When I was a kid, there was one thing that distinguished the haves from the have-nots.
A box of 64 Crayola Crayons.
Back in those days, portable electronic devices did not exist. So, there was no separation based on whether or not you had the latest iStatusSymbol. Clothing didn’t seem to matter as much as it does these days. No one cared about the label you wore.
But the one thing that did divide us was the size of the pack of crayons you brought to school.
Size doesn’t matter? Hmph. It did with us.
I was always one of the have-nots. I vaguely recall that I started out with a basic eight-pack, probably back when I was in preschool. By kindergarten, I had moved up to the 16-pack. And eventually, I talked my mom into getting me a 24 pack.
But did I ever get a 64-pack? Never.
In fact, at my inner-city school, there were only two kids in my entire class whose parents afforded them that luxury. The rest of us hated them for it.
I tried to convince myself that I did not need all those colors anyway. But the sight of that sharpener on the box, the one that only came with that glorious 64-pack, always brought on crayon envy.
It has been years now since I felt like that, but I was reminded of it all this week.
From 64 to 120
The other day, while my son was surfing the Internet, he came upon a Wikipedia entry gave the history of Crayola Crayon colors.
It turns out that Crayola has added many more colors since I was a kid. There are now 120 colors, in addition to 13 that have been retired.

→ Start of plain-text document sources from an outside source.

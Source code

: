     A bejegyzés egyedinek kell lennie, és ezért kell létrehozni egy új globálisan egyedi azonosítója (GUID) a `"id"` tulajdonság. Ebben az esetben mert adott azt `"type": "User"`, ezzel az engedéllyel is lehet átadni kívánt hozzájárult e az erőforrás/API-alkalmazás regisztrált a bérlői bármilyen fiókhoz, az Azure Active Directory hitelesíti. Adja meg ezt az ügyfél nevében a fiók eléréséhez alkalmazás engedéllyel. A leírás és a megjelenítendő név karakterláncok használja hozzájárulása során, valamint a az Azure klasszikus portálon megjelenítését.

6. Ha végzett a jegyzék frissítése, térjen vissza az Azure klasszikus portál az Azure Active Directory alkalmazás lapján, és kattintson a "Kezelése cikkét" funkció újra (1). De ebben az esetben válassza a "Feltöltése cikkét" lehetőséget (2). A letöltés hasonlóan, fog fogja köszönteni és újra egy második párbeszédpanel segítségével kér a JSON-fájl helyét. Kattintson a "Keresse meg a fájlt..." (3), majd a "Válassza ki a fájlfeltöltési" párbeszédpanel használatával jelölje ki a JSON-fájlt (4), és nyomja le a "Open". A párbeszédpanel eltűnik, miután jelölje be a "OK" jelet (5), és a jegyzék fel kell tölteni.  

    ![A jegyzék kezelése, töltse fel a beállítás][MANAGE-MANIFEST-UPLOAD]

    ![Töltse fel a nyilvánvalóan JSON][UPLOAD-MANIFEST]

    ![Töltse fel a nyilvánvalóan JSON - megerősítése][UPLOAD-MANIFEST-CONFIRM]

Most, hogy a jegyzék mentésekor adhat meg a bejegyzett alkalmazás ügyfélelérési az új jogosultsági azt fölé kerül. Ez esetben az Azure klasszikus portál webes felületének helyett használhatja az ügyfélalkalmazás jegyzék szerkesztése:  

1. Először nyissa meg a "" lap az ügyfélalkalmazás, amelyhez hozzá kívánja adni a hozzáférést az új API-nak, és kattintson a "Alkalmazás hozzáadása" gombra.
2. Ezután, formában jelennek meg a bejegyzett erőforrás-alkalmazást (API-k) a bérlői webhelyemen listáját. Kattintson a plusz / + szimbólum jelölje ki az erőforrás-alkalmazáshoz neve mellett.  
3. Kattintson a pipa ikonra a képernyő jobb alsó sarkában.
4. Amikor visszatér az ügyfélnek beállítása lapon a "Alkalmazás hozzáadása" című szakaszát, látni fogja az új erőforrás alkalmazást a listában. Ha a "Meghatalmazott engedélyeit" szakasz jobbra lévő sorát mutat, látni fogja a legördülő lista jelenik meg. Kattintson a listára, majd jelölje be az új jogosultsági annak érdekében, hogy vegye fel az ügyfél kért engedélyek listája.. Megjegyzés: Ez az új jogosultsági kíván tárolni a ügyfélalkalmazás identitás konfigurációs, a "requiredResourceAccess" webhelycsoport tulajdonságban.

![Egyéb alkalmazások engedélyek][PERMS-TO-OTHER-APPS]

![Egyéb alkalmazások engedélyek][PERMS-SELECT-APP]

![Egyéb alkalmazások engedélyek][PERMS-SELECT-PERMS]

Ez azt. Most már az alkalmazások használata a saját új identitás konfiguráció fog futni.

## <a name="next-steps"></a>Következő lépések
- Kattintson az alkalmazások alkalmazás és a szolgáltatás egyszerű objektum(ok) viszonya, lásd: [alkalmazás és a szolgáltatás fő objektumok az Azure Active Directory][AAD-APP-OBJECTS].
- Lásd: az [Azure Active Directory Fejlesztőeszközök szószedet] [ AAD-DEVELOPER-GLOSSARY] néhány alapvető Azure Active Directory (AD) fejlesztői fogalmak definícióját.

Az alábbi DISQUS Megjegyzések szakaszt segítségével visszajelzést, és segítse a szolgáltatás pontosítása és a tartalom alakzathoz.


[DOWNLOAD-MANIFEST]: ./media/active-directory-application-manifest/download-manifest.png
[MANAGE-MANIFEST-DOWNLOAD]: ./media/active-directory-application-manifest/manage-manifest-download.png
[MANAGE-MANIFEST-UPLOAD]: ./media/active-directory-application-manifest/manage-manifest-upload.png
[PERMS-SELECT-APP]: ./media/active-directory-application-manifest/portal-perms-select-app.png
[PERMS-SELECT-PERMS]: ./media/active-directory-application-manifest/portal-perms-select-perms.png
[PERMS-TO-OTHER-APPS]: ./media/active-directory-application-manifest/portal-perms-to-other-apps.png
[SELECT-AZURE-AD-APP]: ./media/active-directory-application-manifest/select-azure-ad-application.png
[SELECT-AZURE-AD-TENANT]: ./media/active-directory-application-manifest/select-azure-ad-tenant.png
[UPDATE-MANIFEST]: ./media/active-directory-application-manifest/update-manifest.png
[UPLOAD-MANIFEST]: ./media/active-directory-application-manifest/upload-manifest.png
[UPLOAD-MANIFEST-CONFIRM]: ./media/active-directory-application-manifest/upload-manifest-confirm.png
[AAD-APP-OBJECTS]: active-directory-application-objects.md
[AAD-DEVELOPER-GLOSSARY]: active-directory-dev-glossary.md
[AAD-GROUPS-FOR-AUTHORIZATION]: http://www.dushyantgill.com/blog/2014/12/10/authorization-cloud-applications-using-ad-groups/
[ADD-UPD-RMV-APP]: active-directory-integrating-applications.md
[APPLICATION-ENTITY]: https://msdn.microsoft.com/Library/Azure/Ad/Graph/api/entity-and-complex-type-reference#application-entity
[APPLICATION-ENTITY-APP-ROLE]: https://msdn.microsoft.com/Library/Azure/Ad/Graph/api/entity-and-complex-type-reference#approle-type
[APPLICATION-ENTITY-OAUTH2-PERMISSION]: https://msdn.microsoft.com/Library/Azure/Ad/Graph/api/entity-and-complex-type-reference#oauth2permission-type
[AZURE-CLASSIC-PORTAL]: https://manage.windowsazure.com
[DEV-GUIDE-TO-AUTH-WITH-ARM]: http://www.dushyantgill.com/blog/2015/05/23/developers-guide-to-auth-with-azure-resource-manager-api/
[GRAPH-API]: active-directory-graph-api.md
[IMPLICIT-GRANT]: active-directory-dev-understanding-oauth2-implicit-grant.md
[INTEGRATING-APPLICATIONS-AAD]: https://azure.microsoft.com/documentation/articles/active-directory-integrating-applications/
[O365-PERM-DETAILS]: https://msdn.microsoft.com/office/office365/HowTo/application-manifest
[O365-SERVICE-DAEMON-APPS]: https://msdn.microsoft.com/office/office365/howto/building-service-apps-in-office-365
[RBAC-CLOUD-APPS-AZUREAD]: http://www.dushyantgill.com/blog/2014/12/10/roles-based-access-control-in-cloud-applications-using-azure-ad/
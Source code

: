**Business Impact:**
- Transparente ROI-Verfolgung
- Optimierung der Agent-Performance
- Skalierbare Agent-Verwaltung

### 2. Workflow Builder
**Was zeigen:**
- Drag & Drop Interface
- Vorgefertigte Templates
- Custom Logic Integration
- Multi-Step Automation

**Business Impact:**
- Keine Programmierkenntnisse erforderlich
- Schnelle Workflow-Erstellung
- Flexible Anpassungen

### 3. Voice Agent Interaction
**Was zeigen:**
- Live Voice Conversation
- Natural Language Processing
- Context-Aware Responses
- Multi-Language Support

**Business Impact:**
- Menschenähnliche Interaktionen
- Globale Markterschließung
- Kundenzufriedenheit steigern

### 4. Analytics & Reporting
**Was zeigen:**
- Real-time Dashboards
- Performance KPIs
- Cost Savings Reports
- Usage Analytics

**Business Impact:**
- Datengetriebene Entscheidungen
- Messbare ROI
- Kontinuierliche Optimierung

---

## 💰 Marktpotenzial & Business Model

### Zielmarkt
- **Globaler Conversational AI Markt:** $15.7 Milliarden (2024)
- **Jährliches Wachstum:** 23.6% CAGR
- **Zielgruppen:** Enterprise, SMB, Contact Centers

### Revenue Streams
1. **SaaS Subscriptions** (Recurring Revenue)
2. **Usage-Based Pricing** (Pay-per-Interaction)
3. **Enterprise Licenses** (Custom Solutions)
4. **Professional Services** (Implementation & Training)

The entry on Wikipedia was thorough, as it gave the complete history of when each color first came out, what size pack it belonged to, and whether its name had ever changed. My wife wondered why this information was available as surely no one cares about such minutia.
Well, no one, perhaps, except our son.
As is the tendency with children with autism, when they are interested in something, they REALLY are interested in it.
Kai immediately printed out the list so that he could learn all of the information. And, in the week since, he has memorized all 120 colors and the pack size that each belong to.
Whenever Kai develops a new obsession like this, it is always a bit of a dilemma as to whether we should allow it, or try to divert his attention to something more productive.
In this case, we decided to use it to our advantage.
With his fascination with the crayons, it was no surprise when he asked us to get him the box of 120. My immediate reaction was that if I couldn’t have the 64-box set when I was a kid, he surely could not have the 120 crayons now.
But my wife came up with a better idea. Let’s use his desire to get the crayons to motivate him to do something.
We brainstormed with his therapists at school and came up with an idea.
Over the past several weeks, Kai’s tics have returned with a vengeance. He has been loudly clearing his throat and snorting on a regular basis, and it has been driving us crazy.
Tics are often involuntary, but we have found that Kai can control his for a period of time if he really focuses on it. However, just asking him to stop was not sufficient motivation for him. But we thought the opportunity to collect crayons would be.
And so, we told him that he could earn one crayon at a time whenever he went one hour without snorting.
He loved the idea! We started the program immediately.
His teacher also liked the idea, and joined in to extend the program to Kai’s time at school. She said that his snorting had been bothering the other students, so she was happy to try something that might help.
After only a few days, Kai’s tics are down dramatically. He has already earned about half of the box, and enjoys checking off his list each time he collects a new crayon.
My son now has more crayons than I ever did.
I am a bit conflicted about having my son join the ranks of the “haves”, at least in terms of crayons. But, I am happy that he worked hard to control his tics.
Besides, seeing him get a kick out of Mango Tango and Jazzberry Jam is kind of like having my own childhood dream finally come true.